9. The method of claim 1, further comprising communicating with external service providers for enhanced functionalities, including machine learning-based heatmap generation.
10. An advanced LED lighting system comprising:
a controller programmed to emit light at a specific wavelength from an LED, primarily focusing on amber LED light;
a photodetector for detecting the wavelength of the emitted light; and
a processor connected to the photodetector for analyzing the detected wavelength; and
adjustable power supply connected to the LED, where voltage and current can be adjusted by the processor to achieve the specific wavelength.

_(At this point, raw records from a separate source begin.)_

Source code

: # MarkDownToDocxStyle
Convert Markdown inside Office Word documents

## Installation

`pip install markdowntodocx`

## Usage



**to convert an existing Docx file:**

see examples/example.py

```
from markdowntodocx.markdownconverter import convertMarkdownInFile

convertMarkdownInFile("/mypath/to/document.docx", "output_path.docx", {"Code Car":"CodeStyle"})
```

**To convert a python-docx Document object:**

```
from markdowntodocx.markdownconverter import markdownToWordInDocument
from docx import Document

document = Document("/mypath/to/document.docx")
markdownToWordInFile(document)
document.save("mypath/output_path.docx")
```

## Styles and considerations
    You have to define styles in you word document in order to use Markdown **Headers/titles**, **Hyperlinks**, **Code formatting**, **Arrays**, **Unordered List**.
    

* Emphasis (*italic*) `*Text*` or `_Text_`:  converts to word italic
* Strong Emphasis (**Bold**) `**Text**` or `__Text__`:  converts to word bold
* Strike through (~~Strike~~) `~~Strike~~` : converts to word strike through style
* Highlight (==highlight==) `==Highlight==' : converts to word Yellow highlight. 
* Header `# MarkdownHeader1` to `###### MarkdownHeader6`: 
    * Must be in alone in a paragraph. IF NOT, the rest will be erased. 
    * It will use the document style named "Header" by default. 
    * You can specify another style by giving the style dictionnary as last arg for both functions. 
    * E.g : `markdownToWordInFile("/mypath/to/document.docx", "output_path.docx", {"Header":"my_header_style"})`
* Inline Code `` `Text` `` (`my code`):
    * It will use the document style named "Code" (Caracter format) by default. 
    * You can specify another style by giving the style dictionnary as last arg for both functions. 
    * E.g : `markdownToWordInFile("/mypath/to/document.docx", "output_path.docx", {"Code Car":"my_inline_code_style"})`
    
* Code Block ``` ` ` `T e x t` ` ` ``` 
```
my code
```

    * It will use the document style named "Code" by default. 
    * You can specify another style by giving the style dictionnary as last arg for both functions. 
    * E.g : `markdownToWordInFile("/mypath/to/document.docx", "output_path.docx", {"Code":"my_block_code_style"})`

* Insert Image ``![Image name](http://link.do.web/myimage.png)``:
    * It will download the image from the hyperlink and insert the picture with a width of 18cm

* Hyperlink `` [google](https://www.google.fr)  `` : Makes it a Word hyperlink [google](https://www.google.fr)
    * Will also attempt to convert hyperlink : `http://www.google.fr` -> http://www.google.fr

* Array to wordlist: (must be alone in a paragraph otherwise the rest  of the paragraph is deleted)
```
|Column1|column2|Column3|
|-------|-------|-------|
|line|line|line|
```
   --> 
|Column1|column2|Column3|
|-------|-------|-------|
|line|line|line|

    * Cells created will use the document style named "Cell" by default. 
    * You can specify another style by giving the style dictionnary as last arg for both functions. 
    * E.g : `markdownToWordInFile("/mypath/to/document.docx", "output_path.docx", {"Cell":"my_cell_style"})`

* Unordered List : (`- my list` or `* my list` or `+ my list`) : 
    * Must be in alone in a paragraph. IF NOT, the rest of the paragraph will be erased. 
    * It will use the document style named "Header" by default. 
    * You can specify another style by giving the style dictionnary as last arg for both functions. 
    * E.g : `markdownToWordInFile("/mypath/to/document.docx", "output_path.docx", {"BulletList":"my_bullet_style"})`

11. The system of claim 10, wherein the processor is configured to continuously adjust the current and voltage supplied to the LED based on the specific wavelength.
12. The system of claim 10, further comprising temperature monitoring means to counteract wavelength shifts due to temperature variations.
13. The system of claim 10, further comprising a memory for storing optimal voltage and current settings for the LED to achieve the specified wavelength.
14. The system of claim 10, wherein the processor is configured to communicate with a mesh network for coordinating light distribution among multiple units.
15. The system of claim 14, wherein light distribution patterns are adjustable through interchangeable lenses.
16. The system of claim 10, further comprising a service provider that includes machine learning algorithms for analyzing environmental factors and user-defined parameters to optimize light intensity distribution.
17. The system of claim 10, wherein the processor is configured to adapt light output based on real-time temperature data and preset values for consistent performance under varying environmental conditions.
18. A method for adaptive wavelength control in an LED lighting system, comprising:
emitting light from an LED at a specific wavelength, primarily focusing on amber LED light;
detecting an emitted spectrum of the light to determine luminance from a surface;
detecting luminance deviations from a baseline luminance; and
adjusting a current and a voltage supplied to the LED based on the detected luminance deviations.
19. The method of claim 18, further comprising:
analyzing the emitting light for deviations from a target wavelength of 592±2 nanometers; and
adjusting the current and voltage supplied to the LED based on the detected wavelength to achieve the target wavelength.